Detecting Silent Data Corruption through Time Series Prediction in HPC Applications
As the HPC community moves towards exascale, new resilience challenges will arise. For instance, future hardware might be unable to detect some bit-flips corrupting the application data, producing what is called Silent Data Corruption (SDC). These errors can cause significant changes in applications' output at the end of the simulation, making their detection and correction a pressing problem.
Fortunately, we have observed that for most of HPC applications, data values over time don't change drastically from one time step to the next. This property makes it possible to use one-step ahead prediction methods to detect possible data corruptions by looking for deviations that are 'far enough' from these predictions. In this talk, I will present a SDC detection method and show its effectiveness in detecting bit-flips for HACC, Nek5k and a turbulence CFD kernel. We will also discuss some of the current limitations, as well as future directions for this work.
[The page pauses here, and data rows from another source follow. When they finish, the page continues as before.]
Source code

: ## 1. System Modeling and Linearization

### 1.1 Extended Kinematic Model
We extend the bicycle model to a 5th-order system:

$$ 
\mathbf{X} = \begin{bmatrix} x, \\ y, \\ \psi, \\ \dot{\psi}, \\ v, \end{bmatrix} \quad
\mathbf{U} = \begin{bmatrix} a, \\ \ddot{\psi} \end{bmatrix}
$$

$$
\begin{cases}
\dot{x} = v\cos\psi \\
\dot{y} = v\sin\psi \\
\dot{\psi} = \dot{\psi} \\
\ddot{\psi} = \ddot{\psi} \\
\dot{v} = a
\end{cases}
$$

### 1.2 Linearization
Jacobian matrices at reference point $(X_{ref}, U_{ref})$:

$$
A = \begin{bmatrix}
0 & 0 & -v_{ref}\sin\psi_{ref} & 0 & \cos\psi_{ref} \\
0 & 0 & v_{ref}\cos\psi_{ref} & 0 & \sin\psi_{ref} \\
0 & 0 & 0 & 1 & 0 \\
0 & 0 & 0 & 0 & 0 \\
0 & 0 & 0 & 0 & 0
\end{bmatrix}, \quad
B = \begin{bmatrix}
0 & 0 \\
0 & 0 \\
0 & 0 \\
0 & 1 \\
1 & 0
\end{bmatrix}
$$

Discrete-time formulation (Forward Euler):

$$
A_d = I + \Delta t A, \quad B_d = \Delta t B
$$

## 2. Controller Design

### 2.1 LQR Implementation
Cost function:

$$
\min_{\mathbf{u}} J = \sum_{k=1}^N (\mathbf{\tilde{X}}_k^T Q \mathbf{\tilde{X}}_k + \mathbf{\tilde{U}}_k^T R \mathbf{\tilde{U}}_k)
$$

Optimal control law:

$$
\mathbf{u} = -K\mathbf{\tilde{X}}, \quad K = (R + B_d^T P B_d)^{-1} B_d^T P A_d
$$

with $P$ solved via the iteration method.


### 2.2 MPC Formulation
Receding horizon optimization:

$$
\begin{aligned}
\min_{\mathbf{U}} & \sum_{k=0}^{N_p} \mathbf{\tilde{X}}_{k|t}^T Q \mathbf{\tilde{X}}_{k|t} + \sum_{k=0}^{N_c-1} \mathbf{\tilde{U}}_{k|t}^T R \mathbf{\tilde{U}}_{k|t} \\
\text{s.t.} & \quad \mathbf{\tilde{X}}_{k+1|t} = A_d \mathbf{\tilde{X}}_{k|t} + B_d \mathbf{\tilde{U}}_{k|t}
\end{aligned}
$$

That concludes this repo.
Eduardo Berrocal is a Research Assistant and Ph.D. Candidate in the Scalable Computing Software Laboratory (SCS) at the Illinois Institute of Technology (IIT) in Chicago. He received his BS and MS in Computer Science from the Polythecnic University of Madrid (Spain) in 2008, and his MS in Computer Science from IIT in 2009. His current research interest is focused on Data Analytics for High Performance Computing. He is also part of the CUDA Teaching Center at IIT, where he gives lectures and conducts workshops on GPU programming.